**** Records for this exercise ****

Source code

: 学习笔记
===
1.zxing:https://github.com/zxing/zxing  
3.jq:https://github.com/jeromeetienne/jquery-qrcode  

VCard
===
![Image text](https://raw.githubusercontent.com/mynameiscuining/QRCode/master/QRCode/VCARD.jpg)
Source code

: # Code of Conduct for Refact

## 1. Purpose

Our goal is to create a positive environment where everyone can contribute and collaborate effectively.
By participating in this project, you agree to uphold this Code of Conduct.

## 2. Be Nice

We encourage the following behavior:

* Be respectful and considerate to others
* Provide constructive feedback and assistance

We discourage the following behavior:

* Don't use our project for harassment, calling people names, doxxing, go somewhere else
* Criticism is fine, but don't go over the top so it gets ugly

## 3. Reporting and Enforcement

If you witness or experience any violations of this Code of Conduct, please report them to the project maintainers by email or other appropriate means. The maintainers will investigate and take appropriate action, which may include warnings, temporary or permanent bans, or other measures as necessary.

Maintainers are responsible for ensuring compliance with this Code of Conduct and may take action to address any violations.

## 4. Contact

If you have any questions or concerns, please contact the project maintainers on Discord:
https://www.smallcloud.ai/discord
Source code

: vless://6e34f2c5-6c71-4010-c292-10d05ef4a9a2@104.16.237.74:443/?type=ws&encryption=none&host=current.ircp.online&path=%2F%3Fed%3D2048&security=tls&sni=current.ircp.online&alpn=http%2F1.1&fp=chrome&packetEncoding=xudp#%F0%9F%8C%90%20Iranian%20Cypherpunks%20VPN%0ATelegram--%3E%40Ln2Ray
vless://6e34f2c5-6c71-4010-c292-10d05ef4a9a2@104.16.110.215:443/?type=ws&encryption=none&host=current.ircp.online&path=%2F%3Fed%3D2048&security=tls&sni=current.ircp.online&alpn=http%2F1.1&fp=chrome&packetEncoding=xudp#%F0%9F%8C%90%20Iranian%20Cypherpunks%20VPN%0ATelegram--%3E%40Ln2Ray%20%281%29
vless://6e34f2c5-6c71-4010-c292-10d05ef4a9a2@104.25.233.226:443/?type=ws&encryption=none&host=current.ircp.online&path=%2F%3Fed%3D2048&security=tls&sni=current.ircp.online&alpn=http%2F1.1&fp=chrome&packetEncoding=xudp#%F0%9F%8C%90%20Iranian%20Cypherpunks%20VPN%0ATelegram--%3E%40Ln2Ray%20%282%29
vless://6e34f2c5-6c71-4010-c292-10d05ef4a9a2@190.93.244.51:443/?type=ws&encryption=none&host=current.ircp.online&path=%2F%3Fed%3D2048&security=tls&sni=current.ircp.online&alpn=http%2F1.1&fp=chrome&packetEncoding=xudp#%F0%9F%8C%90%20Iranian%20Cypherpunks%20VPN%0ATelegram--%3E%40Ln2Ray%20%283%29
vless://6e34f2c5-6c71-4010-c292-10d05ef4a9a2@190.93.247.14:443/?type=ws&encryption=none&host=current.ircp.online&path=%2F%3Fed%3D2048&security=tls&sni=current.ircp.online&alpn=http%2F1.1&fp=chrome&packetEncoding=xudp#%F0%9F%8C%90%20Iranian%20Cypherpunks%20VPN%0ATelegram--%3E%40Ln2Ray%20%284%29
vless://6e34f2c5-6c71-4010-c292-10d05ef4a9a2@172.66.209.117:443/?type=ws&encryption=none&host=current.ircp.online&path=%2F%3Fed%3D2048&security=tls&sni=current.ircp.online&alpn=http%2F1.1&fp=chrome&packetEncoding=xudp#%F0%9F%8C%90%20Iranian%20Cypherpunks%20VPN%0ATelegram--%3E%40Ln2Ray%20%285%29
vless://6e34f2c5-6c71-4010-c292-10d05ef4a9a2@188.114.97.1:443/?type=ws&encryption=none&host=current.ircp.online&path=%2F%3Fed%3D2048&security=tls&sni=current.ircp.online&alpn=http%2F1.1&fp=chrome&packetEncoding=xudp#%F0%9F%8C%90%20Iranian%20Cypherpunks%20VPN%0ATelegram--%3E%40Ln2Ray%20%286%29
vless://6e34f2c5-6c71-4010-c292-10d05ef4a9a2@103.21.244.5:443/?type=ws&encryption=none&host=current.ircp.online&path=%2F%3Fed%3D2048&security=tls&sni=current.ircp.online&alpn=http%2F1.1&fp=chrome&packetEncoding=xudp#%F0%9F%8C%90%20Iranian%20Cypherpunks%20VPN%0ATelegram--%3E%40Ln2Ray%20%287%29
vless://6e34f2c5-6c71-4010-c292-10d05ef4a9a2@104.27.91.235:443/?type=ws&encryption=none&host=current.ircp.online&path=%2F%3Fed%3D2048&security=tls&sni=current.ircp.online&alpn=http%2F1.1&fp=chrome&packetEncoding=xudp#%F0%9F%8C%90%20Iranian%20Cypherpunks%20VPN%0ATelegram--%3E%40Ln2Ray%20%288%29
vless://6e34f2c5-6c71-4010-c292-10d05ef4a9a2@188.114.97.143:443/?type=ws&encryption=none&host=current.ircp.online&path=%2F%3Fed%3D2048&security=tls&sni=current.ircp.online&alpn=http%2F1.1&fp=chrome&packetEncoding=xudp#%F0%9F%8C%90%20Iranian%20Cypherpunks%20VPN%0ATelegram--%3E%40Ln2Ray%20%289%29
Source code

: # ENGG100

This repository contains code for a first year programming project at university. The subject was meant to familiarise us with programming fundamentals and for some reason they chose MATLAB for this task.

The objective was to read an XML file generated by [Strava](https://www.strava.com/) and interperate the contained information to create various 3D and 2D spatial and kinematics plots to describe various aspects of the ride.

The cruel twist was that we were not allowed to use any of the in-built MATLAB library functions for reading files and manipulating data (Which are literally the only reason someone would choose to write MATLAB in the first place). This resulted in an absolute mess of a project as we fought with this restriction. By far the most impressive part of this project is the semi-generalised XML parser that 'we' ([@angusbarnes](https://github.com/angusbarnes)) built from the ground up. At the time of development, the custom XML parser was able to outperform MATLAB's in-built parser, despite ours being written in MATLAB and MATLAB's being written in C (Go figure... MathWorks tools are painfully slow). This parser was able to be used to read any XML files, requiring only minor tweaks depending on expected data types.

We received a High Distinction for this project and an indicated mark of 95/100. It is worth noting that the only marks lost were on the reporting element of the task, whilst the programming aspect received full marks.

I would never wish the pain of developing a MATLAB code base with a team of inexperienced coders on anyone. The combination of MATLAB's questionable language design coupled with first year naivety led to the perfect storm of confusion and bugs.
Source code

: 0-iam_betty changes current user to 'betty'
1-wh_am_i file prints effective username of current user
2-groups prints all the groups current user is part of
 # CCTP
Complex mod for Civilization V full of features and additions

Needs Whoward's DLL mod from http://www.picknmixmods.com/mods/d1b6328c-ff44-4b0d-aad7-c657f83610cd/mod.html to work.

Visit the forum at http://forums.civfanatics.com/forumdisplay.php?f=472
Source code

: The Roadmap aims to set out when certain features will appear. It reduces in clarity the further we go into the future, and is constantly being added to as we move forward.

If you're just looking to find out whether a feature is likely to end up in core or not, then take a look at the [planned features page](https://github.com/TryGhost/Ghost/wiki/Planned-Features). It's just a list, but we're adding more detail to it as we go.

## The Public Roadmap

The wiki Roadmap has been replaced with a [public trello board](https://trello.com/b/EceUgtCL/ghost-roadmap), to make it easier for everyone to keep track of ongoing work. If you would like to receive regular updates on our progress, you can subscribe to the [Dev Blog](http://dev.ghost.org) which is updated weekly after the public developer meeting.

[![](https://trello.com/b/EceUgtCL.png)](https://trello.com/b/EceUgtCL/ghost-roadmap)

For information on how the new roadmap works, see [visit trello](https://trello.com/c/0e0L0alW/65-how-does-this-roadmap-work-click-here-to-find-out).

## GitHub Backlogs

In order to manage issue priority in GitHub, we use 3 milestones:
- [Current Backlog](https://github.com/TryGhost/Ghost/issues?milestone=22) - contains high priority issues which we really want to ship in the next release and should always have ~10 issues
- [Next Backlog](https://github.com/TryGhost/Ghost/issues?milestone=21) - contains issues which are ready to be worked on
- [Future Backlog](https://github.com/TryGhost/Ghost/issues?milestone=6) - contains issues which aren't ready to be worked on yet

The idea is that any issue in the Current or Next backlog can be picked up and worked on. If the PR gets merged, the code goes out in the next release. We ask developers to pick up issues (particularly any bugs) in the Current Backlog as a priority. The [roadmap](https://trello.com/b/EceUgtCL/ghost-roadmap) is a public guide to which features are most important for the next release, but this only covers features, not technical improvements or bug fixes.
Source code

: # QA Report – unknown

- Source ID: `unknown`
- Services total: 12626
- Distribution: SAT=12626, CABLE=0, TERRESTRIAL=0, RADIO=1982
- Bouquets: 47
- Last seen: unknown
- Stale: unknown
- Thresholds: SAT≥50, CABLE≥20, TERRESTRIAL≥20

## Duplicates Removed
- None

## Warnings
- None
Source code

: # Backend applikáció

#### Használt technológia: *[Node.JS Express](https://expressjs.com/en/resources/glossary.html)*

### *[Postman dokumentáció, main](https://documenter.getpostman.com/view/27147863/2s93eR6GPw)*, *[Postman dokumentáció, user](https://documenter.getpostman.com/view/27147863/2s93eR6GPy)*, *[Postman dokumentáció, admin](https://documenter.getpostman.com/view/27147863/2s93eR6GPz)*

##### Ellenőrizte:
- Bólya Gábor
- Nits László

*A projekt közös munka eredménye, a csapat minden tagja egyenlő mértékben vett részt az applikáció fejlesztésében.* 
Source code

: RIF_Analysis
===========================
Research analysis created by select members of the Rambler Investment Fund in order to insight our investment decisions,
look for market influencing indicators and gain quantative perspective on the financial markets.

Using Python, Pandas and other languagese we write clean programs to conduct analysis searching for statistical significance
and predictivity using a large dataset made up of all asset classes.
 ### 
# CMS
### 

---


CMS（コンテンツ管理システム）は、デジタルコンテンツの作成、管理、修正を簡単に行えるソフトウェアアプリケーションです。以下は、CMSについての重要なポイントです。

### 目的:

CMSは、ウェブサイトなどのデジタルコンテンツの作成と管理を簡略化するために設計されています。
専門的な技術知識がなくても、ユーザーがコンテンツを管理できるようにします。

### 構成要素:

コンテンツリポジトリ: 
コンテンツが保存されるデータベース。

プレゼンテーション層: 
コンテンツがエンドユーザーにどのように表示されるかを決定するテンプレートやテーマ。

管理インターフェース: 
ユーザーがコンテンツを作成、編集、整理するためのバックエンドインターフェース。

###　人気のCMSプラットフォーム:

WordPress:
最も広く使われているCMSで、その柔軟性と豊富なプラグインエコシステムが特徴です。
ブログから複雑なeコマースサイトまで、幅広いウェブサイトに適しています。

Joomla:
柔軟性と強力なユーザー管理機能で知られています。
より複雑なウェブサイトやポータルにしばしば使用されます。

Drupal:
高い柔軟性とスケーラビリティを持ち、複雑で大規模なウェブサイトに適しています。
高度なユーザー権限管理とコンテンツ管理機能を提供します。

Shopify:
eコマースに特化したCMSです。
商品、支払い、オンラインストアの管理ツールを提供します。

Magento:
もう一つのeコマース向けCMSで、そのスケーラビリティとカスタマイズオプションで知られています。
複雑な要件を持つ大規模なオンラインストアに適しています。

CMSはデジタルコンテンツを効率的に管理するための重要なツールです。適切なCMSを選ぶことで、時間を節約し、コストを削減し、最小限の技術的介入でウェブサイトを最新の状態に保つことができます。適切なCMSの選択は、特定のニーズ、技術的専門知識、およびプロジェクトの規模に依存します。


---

****

Aim of the task: Take every line from the records that holds "following" and copy it down.

Output of the task:
We encourage the following behavior:
We discourage the following behavior:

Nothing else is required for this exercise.